Revisiting the TV show “Lost” with my two oldest children
I hope you’ll forgive the digression from my usual topics in this column, but I got the itch to write about this without a clear venue for it. However, I think many of you will like this.
One of the things I most looked forward to doing with my kids as they got older was sharing my favorite movies and TV shows with them. That’s been a bit of a mixed bag. None of my kids have much interest in Star Wars, and very little interest in Star Trek. I was obsessed with both franchises as a kid in the 80s and 90s. My son, Noah, is now 14, and my oldest daughter, Marty, is 12. They’re mature enough to enjoy grown-up media content. That’s surprisingly difficult to accommodate in 2025. The internet broke up the old TV network format. We all watch everything on streaming services, and it’s easier than ever to find the kind of TV content you enjoy. But because these streaming services aren’t governed by the kind of FCC guidelines around content that broadcast networks are, there’s nothing to moderate the content of the shows. Almost every new show has R-rated content. Certainly R-rated violence and language, and often R-rated nudity and sexual content as well. There’s very little content available that the whole family can watch that isn’t explicitly made for kids. So I recently began showing them Lost.

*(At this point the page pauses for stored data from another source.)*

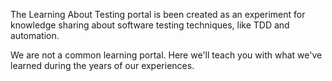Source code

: The Learning About Testing portal is been created as an experiment for knowledge sharing about software testing techniques, like TDD and automation.

We are not a common learning portal. Here we'll teach you with what we've learned during the years of our experiences.
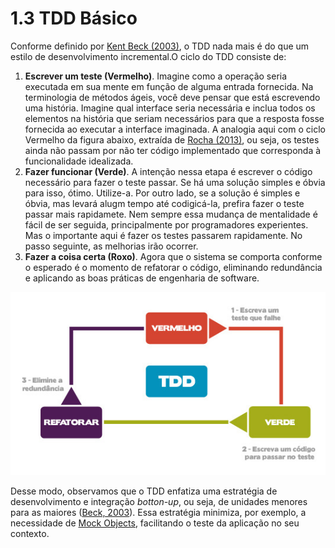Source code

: # 1.3 TDD Básico

Conforme definido por [Kent Beck \(2003\)](https://www.amazon.com.br/Test-Driven-Development-Kent-Beck/dp/0321146530), o TDD nada mais é do que um estilo de desenvolvimento incremental.O ciclo do TDD consiste de:

1. **Escrever um teste \(Vermelho\)**. Imagine como a operação seria executada em sua mente em função de alguma entrada fornecida. Na terminologia de métodos ágeis, você deve pensar que está escrevendo uma história. Imagine qual interface seria necessária e inclua todos os elementos na história que seriam necessários para que a resposta fosse fornecida ao executar a interface imaginada. A analogia aqui com o ciclo Vermelho da figura abaixo, extraída de [Rocha \(2013\)](https://www.devmedia.com.br/tdd-fundamentos-do-desenvolvimento-orientado-a-testes/28151), ou seja, os testes ainda não passam por não ter código implementado que corresponda à funcionalidade idealizada.
2. **Fazer funcionar \(Verde\)**. A intenção nessa etapa é escrever o código necessário para fazer o teste passar. Se há uma solução simples e óbvia para isso, ótimo. Utilize-a. Por outro lado, se a solução é simples e óbvia, mas levará alugm tempo até codigicá-la, prefira fazer o teste passar mais rapidamete. Nem sempre essa mudança de mentalidade é fácil de ser seguida, principalmente por programadores experientes. Mas o importante aqui é fazer os testes passarem rapidamente. No passo seguinte, as melhorias irão ocorrer. 
3. **Fazer a coisa certa \(Roxo\)**. Agora que o sistema se comporta conforme o esperado é o momento de refatorar o código, eliminando redundância e aplicando as boas práticas de engenharia de software.

![Ciclo TDD \(Fonte: Rocha \(2013\)\)](../../.gitbook/assets/ciclo-tdd.jpg)

Desse modo, observamos que o TDD enfatiza uma estratégia de desenvolvimento e integração _botton-up_, ou seja, de unidades menores para as maiores \([Beck, 2003](https://www.amazon.com.br/Test-Driven-Development-Kent-Beck/dp/0321146530)\). Essa estratégia minimiza, por exemplo, a necessidade de [Mock Objects](https://blog.cleancoder.com/uncle-bob/2014/05/10/WhenToMock.html), facilitando o teste da aplicação no seu contexto.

Lost itself was an interesting bridge between the old TV model and the current model. It was broadcast on ABC, and I think in 2004 when it debuted it was aired in 4:3 and certainly in standard definition. But it was shot in widescreen on 35mm film, so when it came to the DVD releases, those were in widescreen, and it was pretty easy to transfer to HD. By the end of its run it was broadcast in HD at 16:9. Because it aired on a broadcast network, it’s pretty clean. There are no f-bombs or nudity. The sexual content is rare and mostly suggestive. It was also much more serialized than episodic, with broad storylines spanning entire seasons and in many cases the entire series. It was not the first show to do this, but it was (I think) the first show to really capitalize on this and move the entire TV industry toward this model. (Battlestar Galactica is the other show from this time period to do this, but it was on cable.) Its first three seasons followed the old American TV format of more than 20 episodes per season. The last three seasons all had less than 20 episodes, with the shortest being 14 episodes long due to a writer’s strike. Fans were furious about the “short” seasons at the time, but now every show is 6-10 episodes per season, often with a gap of two years between seasons! My kids were shocked when I told them that season one of Lost has 25 episodes. Lost also bridged the broadcast/streaming gap. Though it aired exclusively on ABC, episodes became available to stream on Hulu 24 hours after airing starting in 2008. (I specifically remember getting a call from a friend who wanted me to ride with him to Chattanooga to pick up a piano in 2006. I said yes, but he had to really twist my arm to get me to do it on Lost night.)
My wife and I didn’t watch Lost’s first season when it aired. We had just gotten married in the summer of 2004, and in the fall of that year, we were still adjusting to married life, grown-up jobs, paying bills, etc. In the spring of 2005, we moved to Tennessee for me to pursue a grad school program. In February 2006, I had to do some media analysis papers for one of my classes, and I picked the pilot episode of Lost. I either purchased it from iTunes or possibly got it from iTunes for free since they used to do with pilot episodes to drive purchases. I was immediately hooked. I still maintain that it’s probably the best TV show pilot ever written and produced. I immediately bought the season one DVD set and binged it. Season two was airing at that point, and I bought the first few episodes on iTunes to get caught up. I was off to the races at that point.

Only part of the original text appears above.